The records below are to be transcribed exactly from their first line to the line that has "contention than a", inclusive, with every picture omitted.

[Data items]
----
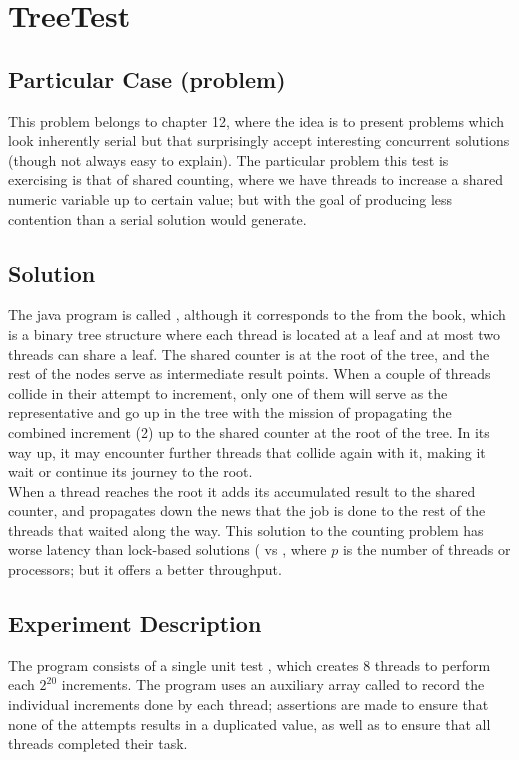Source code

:\section{\textbf{TreeTest}}

\subsection{Particular Case (problem)}
This problem belongs to chapter 12, where the idea is to present
problems which look inherently serial but that surprisingly accept
interesting concurrent solutions (though not always easy to
explain). The particular problem this test is exercising is that of
shared 
counting, where we have  threads to increase a shared numeric
variable up to certain value; but with the goal of producing less
contention than a serial solution would generate. 

\subsection{Solution}

The java program is called , although it corresponds to  
the  from the book, which is a binary tree structure
where each thread is located at a leaf and at most two threads can
share a leaf. The shared counter is at the root of the tree, and the
rest of the nodes serve as intermediate result points. When a couple
of threads collide in their attempt to increment, only one of them
will serve as the representative and go up in the tree with the mission
of propagating the combined increment (2) up to the shared counter at
the root of the tree. In its way up, it may encounter further threads
that collide again with it, making it wait or continue its journey to
the root. \\

When a thread reaches the root it adds its accumulated result to the
shared counter, and propagates down the news that the job is done to
the rest of the threads that waited along the way. This
solution to the counting problem has worse latency than lock-based
solutions ( vs , where $p$ is the number of
threads or processors; but it offers a better throughput. 

\subsection{Experiment Description}

The program consists of a single unit test ,
which creates 8 threads to perform each $2^20$ increments. The program
uses an auxiliary array called  to record the individual
increments done by each thread; assertions are made to ensure that
none of the attempts results in a duplicated value, as well as to
ensure that all threads completed their task.

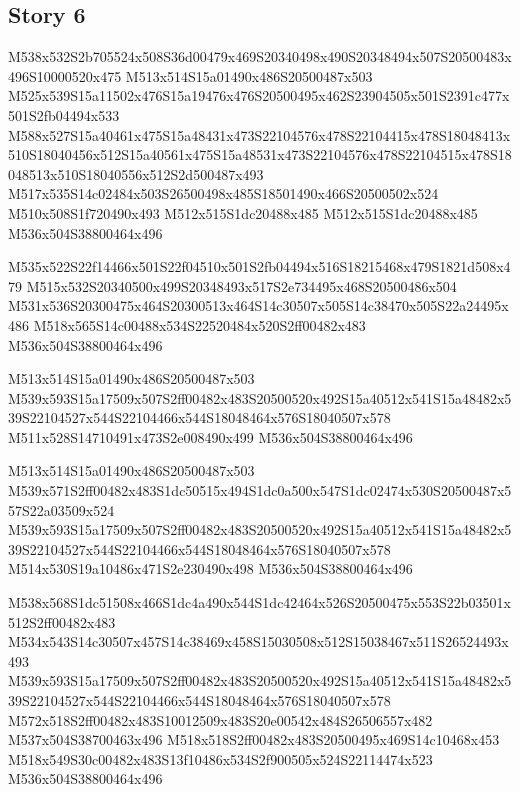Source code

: \documentclass{article}
\begin{document}
\subsection{Story 6}

\begin{multicols}{5}
\begin{center}
M538x532S2b705524x508S36d00479x469S20340498x490S20348494x507S20500483x496S10000520x475 %
M513x514S15a01490x486S20500487x503 %
M525x539S15a11502x476S15a19476x476S20500495x462S23904505x501S2391c477x501S2fb04494x533 %
M588x527S15a40461x475S15a48431x473S22104576x478S22104415x478S18048413x510S18040456x512S15a40561x475S15a48531x473S22104576x478S22104515x478S18048513x510S18040556x512S2d500487x493 %
M517x535S14c02484x503S26500498x485S18501490x466S20500502x524 %
M510x508S1f720490x493 %
M512x515S1dc20488x485 %
M512x515S1dc20488x485 %
M536x504S38800464x496 %

M535x522S22f14466x501S22f04510x501S2fb04494x516S18215468x479S1821d508x479 %
M515x532S20340500x499S20348493x517S2e734495x468S20500486x504 %
M531x536S20300475x464S20300513x464S14c30507x505S14c38470x505S22a24495x486 %
M518x565S14c00488x534S22520484x520S2ff00482x483 %
M536x504S38800464x496 %

M513x514S15a01490x486S20500487x503 %
M539x593S15a17509x507S2ff00482x483S20500520x492S15a40512x541S15a48482x539S22104527x544S22104466x544S18048464x576S18040507x578 %
M511x528S14710491x473S2e008490x499 %
M536x504S38800464x496 %

M513x514S15a01490x486S20500487x503 %
M539x571S2ff00482x483S1dc50515x494S1dc0a500x547S1dc02474x530S20500487x557S22a03509x524 %
M539x593S15a17509x507S2ff00482x483S20500520x492S15a40512x541S15a48482x539S22104527x544S22104466x544S18048464x576S18040507x578 %
M514x530S19a10486x471S2e230490x498 %
M536x504S38800464x496 %

M538x568S1dc51508x466S1dc4a490x544S1dc42464x526S20500475x553S22b03501x512S2ff00482x483 %
M534x543S14c30507x457S14c38469x458S15030508x512S15038467x511S26524493x493 %
M539x593S15a17509x507S2ff00482x483S20500520x492S15a40512x541S15a48482x539S22104527x544S22104466x544S18048464x576S18040507x578 %
M572x518S2ff00482x483S10012509x483S20e00542x484S26506557x482 %
M537x504S38700463x496 %
M518x518S2ff00482x483S20500495x469S14c10468x453 %
M518x549S30c00482x483S13f10486x534S2f900505x524S22114474x523 %
M536x504S38800464x496 %


\end{center}
\end{multicols}
\end{document}

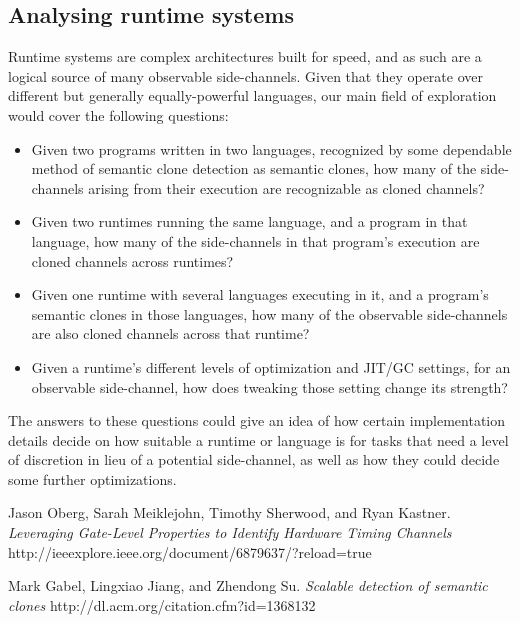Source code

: \documentclass{article}
\begin{document}
\subsection{Analysing runtime systems}

Runtime systems are complex architectures built for speed, and as such are a
logical source of many observable side-channels. Given that they operate over
different but generally equally-powerful languages, our main field of
exploration would cover the following questions: 
\begin{itemize}     
	\item{Given two programs written in two languages, recognized by some 
	dependable method of semantic clone detection\cite{sem-clo-det} as semantic 
	clones, how many of the side-channels arising from their execution are 
	recognizable as cloned channels?}
	\item{Given two runtimes running the same language, and a program in that 
	language, how many of the side-channels in that program's execution are
	cloned channels across runtimes?} 
	\item{Given one runtime with several languages executing in it, and a program's 
	semantic clones in those languages, how many of the observable side-channels 
	are also cloned channels across that runtime?}
	\item{Given a runtime's different levels of optimization and JIT/GC settings,
	for an observable side-channel, how does tweaking those setting change its
	strength?}
\end{itemize}
The answers to these questions could give an idea of how certain implementation
details decide on how suitable a runtime or language is for tasks that need a level
of discretion in lieu of a potential side-channel, as well as how they could 
decide some further optimizations.

\pagebreak
\begin{thebibliography}{9}
Jason Oberg, Sarah Meiklejohn, Timothy Sherwood, and Ryan Kastner.
\textit{Leveraging Gate-Level Properties to Identify Hardware Timing Channels}
http://ieeexplore.ieee.org/document/6879637/?reload=true

Mark Gabel, Lingxiao Jiang, and Zhendong Su.
\textit{Scalable detection of semantic clones}
http://dl.acm.org/citation.cfm?id=1368132
\end{thebibliography}
\end{document}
----
__Response__:
Source code

:\section{\textbf{TreeTest}}

\subsection{Particular Case (problem)}
This problem belongs to chapter 12, where the idea is to present
problems which look inherently serial but that surprisingly accept
interesting concurrent solutions (though not always easy to
explain). The particular problem this test is exercising is that of
shared 
counting, where we have  threads to increase a shared numeric
variable up to certain value; but with the goal of producing less
contention than a serial solution would generate. 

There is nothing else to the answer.